__How to complete this task__. Would you please retype, exactly, the lines of the listing below between the line with "Let your principles" and the line with "You need something", inclusive?

__Provided information__.
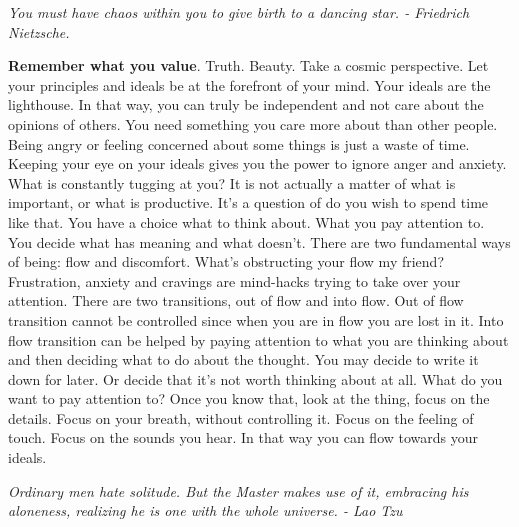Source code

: \documentclass[a4paper,hidelinks]{article}
\begin{document}

\begin{center}
\textit{You must have chaos within you to give birth to a dancing star. - Friedrich Nietzsche.}
\end{center}

\textbf{Remember what you value}.
Truth.
Beauty.
Take a cosmic perspective.
Let your principles and ideals be at the forefront of your mind.
Your ideals are the lighthouse.
In that way, you can truly be independent and not care about the opinions of others.
You need something you care more about than other people.
Being angry or feeling concerned about some things is just a waste of time.
Keeping your eye on your ideals gives you the power to ignore anger and anxiety.
What is constantly tugging at you?
It is not actually a matter of what is important, or what is productive.
It's a question of do you wish to spend time like that.
You have a choice what to think about.
What you pay attention to.
You decide what has meaning and what doesn’t.
There are two fundamental ways of being: flow and discomfort.
What's obstructing your flow my friend?
Frustration, anxiety and cravings are mind-hacks trying to take over your attention.
There are two transitions, out of flow and into flow.
Out of flow transition cannot be controlled since when you are in flow you are lost in it.
Into flow transition can be helped by paying attention to what you are thinking about and then deciding what to do about the thought.
You may decide to write it down for later.
Or decide that it's not worth thinking about at all.
What do you want to pay attention to?
Once you know that, look at the thing, focus on the details.
Focus on your breath, without controlling it.
Focus on the feeling of touch.
Focus on the sounds you hear.
In that way you can flow towards your ideals.

\newpage

\begin{center}
\textit{Ordinary men hate solitude. But the Master makes use of it, embracing his aloneness, realizing he is one with the whole universe. - Lao Tzu}
\end{center}
\end{document}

__Problem solution__.
Let your principles and ideals be at the forefront of your mind.
Your ideals are the lighthouse.
In that way, you can truly be independent and not care about the opinions of others.
You need something you care more about than other people.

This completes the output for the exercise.